Plain-text document sources >>

Content starts

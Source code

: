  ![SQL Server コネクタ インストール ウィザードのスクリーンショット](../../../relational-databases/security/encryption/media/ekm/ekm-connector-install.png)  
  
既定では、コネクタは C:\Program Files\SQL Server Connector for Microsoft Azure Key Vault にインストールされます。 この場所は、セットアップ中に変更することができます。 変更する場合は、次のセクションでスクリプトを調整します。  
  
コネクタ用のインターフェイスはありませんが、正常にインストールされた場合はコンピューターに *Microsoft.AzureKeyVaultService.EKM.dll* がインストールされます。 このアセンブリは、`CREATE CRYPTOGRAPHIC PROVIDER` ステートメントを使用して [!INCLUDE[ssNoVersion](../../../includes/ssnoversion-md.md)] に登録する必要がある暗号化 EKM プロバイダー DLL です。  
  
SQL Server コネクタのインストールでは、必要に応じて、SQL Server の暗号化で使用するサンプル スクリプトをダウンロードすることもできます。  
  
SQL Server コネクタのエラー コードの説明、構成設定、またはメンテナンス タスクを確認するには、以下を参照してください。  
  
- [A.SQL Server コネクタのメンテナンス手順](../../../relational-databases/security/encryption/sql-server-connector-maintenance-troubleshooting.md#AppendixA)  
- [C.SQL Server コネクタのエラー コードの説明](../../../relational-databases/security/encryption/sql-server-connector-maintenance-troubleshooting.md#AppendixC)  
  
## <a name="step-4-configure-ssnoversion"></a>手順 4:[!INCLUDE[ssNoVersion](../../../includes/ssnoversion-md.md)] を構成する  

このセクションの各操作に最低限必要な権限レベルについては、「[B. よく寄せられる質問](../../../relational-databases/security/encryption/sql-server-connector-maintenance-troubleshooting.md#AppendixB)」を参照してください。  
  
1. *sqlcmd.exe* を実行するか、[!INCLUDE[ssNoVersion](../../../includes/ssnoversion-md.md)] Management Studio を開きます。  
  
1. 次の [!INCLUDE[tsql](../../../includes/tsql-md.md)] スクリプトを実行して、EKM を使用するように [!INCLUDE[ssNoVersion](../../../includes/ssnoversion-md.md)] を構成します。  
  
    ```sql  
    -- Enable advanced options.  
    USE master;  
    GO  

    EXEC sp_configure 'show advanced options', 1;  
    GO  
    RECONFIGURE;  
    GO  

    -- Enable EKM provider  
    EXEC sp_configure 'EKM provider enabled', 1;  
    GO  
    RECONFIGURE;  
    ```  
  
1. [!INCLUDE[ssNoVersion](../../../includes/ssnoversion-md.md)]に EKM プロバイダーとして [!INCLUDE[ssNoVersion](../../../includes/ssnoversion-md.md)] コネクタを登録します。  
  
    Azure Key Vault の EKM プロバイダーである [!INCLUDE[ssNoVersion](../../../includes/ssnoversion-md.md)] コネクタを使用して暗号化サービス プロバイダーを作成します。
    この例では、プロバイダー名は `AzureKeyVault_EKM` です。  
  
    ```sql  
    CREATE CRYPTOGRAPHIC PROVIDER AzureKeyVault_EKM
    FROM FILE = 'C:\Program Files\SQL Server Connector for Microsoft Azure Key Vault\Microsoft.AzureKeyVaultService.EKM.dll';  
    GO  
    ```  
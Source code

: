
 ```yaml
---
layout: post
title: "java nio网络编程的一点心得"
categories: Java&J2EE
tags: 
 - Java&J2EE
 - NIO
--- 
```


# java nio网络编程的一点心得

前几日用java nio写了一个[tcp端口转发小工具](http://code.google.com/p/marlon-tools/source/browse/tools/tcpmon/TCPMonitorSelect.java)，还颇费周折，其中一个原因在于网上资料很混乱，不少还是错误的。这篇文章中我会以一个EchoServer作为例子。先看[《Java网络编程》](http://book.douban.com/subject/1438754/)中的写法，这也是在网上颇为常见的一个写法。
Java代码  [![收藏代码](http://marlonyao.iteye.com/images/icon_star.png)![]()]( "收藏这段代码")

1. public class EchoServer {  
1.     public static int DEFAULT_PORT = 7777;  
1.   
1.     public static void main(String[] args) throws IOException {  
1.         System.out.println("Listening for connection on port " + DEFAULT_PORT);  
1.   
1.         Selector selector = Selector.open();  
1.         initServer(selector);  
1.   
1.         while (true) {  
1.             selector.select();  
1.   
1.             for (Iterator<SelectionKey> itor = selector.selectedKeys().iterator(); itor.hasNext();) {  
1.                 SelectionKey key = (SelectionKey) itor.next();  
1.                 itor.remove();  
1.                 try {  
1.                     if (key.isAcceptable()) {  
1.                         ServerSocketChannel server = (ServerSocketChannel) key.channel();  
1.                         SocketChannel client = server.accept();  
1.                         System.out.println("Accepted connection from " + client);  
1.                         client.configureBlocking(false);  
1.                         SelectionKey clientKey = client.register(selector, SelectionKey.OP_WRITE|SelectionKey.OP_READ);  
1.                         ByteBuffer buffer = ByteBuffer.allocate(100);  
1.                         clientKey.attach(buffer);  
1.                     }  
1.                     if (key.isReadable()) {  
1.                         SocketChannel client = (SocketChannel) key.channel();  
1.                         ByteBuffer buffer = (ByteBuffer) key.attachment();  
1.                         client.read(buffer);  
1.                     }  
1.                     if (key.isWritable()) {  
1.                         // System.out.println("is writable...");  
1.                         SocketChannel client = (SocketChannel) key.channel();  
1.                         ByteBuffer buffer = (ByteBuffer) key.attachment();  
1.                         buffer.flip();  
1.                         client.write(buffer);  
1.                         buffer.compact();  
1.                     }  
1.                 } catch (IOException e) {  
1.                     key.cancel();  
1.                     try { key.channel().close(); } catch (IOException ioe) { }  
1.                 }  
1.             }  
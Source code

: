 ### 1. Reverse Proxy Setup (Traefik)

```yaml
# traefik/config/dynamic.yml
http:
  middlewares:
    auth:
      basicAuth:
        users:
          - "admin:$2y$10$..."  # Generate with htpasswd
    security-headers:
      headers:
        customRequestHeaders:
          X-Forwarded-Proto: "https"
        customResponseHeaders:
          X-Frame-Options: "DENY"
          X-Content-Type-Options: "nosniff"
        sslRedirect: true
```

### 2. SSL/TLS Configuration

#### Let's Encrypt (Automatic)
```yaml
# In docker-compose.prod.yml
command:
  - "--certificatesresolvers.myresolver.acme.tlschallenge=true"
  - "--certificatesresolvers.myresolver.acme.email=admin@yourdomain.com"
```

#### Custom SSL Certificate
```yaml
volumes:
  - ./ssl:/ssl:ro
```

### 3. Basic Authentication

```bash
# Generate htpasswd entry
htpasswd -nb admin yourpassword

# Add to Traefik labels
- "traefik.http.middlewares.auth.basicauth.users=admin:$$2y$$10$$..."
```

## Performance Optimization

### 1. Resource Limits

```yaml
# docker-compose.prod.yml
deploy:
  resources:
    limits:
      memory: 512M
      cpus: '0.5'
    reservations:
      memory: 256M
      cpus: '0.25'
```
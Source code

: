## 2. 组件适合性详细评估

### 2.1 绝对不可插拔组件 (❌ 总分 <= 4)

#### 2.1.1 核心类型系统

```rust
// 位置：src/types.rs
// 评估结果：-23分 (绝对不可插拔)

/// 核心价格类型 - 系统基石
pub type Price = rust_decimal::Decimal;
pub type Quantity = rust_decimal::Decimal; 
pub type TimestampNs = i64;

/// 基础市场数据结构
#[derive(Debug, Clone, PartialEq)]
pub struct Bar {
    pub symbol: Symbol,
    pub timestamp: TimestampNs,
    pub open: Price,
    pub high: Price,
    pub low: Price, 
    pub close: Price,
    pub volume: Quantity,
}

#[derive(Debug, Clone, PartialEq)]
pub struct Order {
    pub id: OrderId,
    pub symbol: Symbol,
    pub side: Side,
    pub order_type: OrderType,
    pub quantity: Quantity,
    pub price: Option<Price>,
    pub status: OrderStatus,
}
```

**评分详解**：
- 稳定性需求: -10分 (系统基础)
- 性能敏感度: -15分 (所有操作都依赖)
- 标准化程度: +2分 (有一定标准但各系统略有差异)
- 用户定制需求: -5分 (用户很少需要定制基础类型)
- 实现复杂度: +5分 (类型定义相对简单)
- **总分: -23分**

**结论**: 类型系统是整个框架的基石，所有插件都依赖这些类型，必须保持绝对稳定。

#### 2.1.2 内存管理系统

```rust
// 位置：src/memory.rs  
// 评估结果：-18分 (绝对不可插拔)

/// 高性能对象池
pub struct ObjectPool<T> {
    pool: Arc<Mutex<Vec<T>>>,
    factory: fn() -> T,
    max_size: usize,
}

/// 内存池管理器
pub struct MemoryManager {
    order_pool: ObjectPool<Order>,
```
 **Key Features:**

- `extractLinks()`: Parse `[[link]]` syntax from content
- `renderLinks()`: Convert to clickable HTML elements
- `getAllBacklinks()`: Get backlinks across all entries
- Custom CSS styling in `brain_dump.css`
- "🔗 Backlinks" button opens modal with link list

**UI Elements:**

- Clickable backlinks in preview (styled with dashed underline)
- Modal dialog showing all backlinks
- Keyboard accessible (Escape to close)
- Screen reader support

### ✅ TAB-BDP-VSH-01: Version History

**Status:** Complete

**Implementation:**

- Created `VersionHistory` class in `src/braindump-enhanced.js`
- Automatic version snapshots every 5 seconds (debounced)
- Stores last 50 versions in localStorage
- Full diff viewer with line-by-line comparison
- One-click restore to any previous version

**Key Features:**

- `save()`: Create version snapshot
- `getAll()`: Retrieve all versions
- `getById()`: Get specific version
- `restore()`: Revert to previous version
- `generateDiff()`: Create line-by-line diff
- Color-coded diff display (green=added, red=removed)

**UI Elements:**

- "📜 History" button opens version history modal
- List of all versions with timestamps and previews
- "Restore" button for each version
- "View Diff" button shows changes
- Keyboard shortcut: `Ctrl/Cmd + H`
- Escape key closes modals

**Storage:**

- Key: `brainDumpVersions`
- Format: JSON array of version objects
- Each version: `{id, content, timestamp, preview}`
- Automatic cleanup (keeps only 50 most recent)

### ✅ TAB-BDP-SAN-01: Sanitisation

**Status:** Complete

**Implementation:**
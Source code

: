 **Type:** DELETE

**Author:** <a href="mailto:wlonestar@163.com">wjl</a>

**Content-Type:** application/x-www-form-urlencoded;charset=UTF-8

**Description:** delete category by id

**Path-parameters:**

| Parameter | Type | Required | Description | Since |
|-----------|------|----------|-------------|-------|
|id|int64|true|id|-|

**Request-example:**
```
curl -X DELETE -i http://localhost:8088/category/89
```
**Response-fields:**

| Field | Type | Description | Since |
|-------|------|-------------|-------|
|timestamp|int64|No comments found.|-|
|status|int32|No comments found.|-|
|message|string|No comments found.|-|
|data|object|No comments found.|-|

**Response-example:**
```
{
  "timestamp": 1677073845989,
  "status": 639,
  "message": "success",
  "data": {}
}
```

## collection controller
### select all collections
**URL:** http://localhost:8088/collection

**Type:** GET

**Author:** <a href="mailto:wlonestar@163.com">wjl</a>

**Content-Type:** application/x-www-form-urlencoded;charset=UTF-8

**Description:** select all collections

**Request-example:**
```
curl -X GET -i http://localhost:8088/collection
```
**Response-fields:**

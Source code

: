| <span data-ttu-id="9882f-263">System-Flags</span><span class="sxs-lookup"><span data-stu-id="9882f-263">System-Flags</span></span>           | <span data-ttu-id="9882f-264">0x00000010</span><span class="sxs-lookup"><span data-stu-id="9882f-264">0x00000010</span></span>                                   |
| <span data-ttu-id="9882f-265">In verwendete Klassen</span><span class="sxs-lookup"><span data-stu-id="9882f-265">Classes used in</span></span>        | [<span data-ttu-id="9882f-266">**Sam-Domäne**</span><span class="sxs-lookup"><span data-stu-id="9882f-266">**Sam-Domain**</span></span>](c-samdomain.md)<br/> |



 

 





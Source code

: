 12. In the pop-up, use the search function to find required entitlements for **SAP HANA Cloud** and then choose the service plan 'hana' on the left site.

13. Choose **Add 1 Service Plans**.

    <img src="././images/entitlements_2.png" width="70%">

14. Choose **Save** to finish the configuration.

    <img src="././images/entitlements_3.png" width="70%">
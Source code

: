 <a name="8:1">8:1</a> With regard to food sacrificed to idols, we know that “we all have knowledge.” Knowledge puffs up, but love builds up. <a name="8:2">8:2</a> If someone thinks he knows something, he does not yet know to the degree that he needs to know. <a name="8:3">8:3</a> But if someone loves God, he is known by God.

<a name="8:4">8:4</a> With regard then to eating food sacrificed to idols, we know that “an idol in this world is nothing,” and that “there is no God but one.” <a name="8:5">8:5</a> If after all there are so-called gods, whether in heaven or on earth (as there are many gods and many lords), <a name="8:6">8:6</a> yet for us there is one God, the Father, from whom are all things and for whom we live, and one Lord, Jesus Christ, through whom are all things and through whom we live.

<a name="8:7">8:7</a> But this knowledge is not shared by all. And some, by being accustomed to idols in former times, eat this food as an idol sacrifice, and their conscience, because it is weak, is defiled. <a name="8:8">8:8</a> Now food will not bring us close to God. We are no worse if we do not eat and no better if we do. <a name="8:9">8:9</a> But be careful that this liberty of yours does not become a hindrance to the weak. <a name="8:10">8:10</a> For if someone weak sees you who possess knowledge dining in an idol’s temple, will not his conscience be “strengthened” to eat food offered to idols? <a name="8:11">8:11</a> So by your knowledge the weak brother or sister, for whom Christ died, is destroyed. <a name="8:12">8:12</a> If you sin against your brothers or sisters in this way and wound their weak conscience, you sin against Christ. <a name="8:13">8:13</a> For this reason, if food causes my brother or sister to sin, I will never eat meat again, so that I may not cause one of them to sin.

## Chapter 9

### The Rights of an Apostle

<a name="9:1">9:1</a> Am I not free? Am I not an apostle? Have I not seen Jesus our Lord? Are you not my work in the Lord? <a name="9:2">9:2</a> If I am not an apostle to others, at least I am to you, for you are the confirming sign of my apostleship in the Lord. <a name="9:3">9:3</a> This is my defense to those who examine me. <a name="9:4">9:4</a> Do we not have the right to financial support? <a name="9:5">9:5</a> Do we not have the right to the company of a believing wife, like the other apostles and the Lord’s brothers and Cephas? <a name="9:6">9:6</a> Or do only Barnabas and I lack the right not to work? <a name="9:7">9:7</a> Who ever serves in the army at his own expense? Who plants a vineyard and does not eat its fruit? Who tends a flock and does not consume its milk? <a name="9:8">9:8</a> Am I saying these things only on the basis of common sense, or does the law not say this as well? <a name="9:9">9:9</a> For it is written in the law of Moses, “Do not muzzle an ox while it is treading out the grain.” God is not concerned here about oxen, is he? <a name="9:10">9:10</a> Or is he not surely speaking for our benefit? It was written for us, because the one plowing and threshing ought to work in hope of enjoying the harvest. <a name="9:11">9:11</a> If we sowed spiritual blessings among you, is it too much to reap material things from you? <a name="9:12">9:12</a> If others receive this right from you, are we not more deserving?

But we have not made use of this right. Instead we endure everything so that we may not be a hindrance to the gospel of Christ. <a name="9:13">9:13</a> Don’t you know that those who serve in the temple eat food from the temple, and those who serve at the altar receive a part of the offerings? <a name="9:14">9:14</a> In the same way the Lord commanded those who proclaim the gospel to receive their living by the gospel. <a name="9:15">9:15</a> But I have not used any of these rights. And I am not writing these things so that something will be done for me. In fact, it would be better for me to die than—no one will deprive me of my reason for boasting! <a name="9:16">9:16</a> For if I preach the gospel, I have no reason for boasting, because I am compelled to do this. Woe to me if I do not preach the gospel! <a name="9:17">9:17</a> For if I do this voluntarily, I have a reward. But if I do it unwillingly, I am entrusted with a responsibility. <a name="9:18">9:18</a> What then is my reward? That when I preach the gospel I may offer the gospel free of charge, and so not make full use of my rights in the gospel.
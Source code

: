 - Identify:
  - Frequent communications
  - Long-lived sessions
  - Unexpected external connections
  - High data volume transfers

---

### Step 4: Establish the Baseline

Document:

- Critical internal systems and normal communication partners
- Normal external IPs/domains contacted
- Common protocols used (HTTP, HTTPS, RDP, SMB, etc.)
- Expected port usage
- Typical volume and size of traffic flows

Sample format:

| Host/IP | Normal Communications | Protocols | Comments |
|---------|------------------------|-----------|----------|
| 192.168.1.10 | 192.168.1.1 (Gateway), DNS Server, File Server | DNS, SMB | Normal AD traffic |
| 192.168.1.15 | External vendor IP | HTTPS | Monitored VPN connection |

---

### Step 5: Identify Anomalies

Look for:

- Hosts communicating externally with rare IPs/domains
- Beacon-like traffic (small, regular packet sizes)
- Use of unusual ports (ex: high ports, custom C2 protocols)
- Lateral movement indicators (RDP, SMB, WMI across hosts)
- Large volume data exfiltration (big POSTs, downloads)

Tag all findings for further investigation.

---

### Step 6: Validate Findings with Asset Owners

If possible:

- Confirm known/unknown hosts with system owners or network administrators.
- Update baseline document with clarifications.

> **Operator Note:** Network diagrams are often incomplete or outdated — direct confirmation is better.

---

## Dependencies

Content ends

Exercise objective >> Search the data above for lines holding "curl" and copy each of them.

Result of the exercise >>
curl -X DELETE -i http://localhost:8088/category/89
curl -X GET -i http://localhost:8088/collection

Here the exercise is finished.